Task prompt
A faithful copy is required: retype the records from their first line through the line with "I'm Maria Clara.", and omit the pictures.
** Opening Extracted entries block **
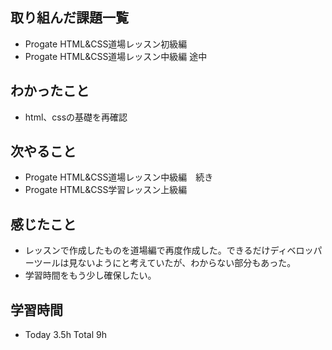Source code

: ## 取り組んだ課題一覧  
- Progate HTML&CSS道場レッスン初級編
- Progate HTML&CSS道場レッスン中級編 途中
## わかったこと  
- html、cssの基礎を再確認
## 次やること  
- Progate HTML&CSS道場レッスン中級編　続き
- Progate HTML&CSS学習レッスン上級編
## 感じたこと  
- レッスンで作成したものを道場編で再度作成した。できるだけディベロッパーツールは見ないようにと考えていたが、わからない部分もあった。
- 学習時間をもう少し確保したい。
## 学習時間  
- Today 3.5h Total 9h
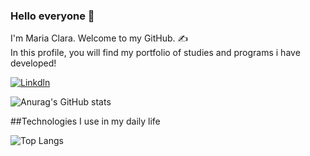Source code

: ### Hello everyone 👋

I'm Maria Clara.
Welcome to my GitHub. ✍️ <br>
In this profile, you will find my portfolio of studies and programs i have developed!

[![Linkdln](https://img.shields.io/badge/LinkedIn-0077B5?style=for-the-badge&logo=linkedin&logoColor=white)](https://www.linkedin.com/in/maria-clara-marques-lino-65414026a)

![Anurag's GitHub stats](https://github-readme-stats.vercel.app/api?username=Maclalino&show_icons=true&theme=radical)

##Technologies I use in my daily life


![Top Langs](https://github-readme-stats.vercel.app/api/top-langs/?username=Maclalino&layout=donut-vertical)
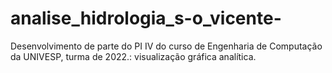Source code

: # analise_hidrologia_s-o_vicente-
Desenvolvimento de parte do PI IV do curso de Engenharia de Computação da UNIVESP, turma de 2022.: visualização gráfica analítica.
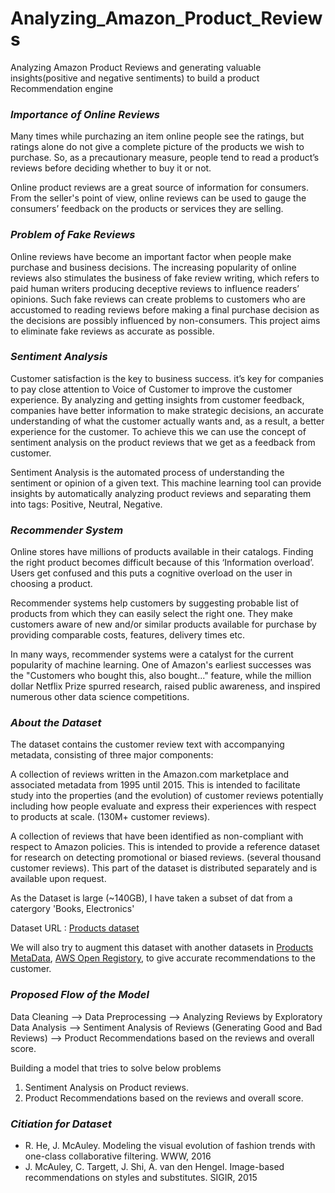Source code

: # Analyzing_Amazon_Product_Reviews
Analyzing Amazon Product Reviews and generating valuable insights(positive and negative sentiments) to build a product Recommendation engine 

### ***Importance of Online Reviews***

Many times while purchazing an item online people see the ratings, but ratings alone do not give a complete picture of the products we wish to purchase. So, as a precautionary measure, people tend to read a product’s reviews before deciding whether to buy it or not.

Online product reviews are a great source of information for consumers. From the seller's point of view, online reviews can be used to gauge the consumers’ feedback on the products or services they are selling.

### ***Problem of Fake Reviews***

Online reviews have become an important factor when people make purchase and business decisions. The increasing popularity of online reviews also stimulates the business of fake review writing, which refers to paid human writers producing deceptive reviews to influence readers’ opinions. Such fake reviews can create problems to customers who are accustomed to reading reviews before making a final purchase decision as the decisions are possibly influenced by non-consumers. This project aims to eliminate fake reviews as accurate as possible.

### ***Sentiment Analysis***

Customer satisfaction is the key to business success. it’s key for companies to pay close attention to Voice of Customer to improve the customer experience. By analyzing and getting insights from customer feedback, companies have better information to make strategic decisions, an accurate understanding of what the customer actually wants and, as a result, a better experience for the customer. To achieve this we can use the concept of sentiment analysis on the product reviews that we get as a feedback from customer.

Sentiment Analysis is the automated process of understanding the sentiment or opinion of a given text. This machine learning tool can provide insights by automatically analyzing product reviews and separating them into tags: Positive, Neutral, Negative.

### ***Recommender System***

Online stores have millions of products available in their catalogs. Finding the right product becomes difficult because of this ‘Information overload’. Users get confused and this puts a cognitive overload on the user in choosing a product.

Recommender systems help customers by suggesting probable list of products from which they can easily select the right one. They make customers aware of new and/or similar products available for purchase by providing comparable costs, features, delivery times etc.

In many ways, recommender systems were a catalyst for the current popularity of machine learning. One of Amazon's earliest successes was the "Customers who bought this, also bought..." feature, while the million dollar Netflix Prize spurred research, raised public awareness, and inspired numerous other data science competitions.


### ***About the Dataset***

The dataset contains the customer review text with accompanying metadata, consisting of three major components:

A collection of reviews written in the Amazon.com marketplace and associated metadata from 1995 until 2015. This is intended to facilitate study into the properties (and the evolution) of customer reviews potentially including how people evaluate and express their experiences with respect to products at scale. (130M+ customer reviews).

A collection of reviews that have been identified as non-compliant with respect to Amazon policies. This is intended to provide a reference dataset for research on detecting promotional or biased reviews. (several thousand customer reviews). This part of the dataset is distributed separately and is available upon request.

As the Dataset is large (~140GB), I have taken a subset of dat from a catergory 'Books, Electronics' 


Dataset URL : [Products dataset](https://jmcauley.ucsd.edu/data/amazon/index.html)



We will also try to augment this dataset with another datasets in [Products MetaData](https://jmcauley.ucsd.edu/data/amazon/index.html), [AWS Open Registory](https://s3.amazonaws.com/amazon-reviews-pds/readme.html),  to give accurate recommendations to the customer.


### ***Proposed Flow of the Model***


Data Cleaning --> Data Preprocessing --> Analyzing Reviews by Exploratory Data Analysis --> Sentiment Analysis of Reviews (Generating Good and Bad Reviews) --> Product Recommendations based on the reviews and overall score.



Building a model that tries to solve below problems
1.   Sentiment Analysis on Product reviews.
2.   Product Recommendations based on the reviews and overall score.


### ***Citiation for Dataset***

- R. He, J. McAuley. Modeling the visual evolution of fashion trends with one-class collaborative filtering. WWW, 2016
- J. McAuley, C. Targett, J. Shi, A. van den Hengel. Image-based recommendations on styles and substitutes. SIGIR, 2015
** Closing Extracted entries block **
Result of this exercise
Source code

: ## 取り組んだ課題一覧  
- Progate HTML&CSS道場レッスン初級編
- Progate HTML&CSS道場レッスン中級編 途中
## わかったこと  
- html、cssの基礎を再確認
## 次やること  
- Progate HTML&CSS道場レッスン中級編　続き
- Progate HTML&CSS学習レッスン上級編
## 感じたこと  
- レッスンで作成したものを道場編で再度作成した。できるだけディベロッパーツールは見ないようにと考えていたが、わからない部分もあった。
- 学習時間をもう少し確保したい。
## 学習時間  
- Today 3.5h Total 9h
Source code

: ### Hello everyone 👋

I'm Maria Clara.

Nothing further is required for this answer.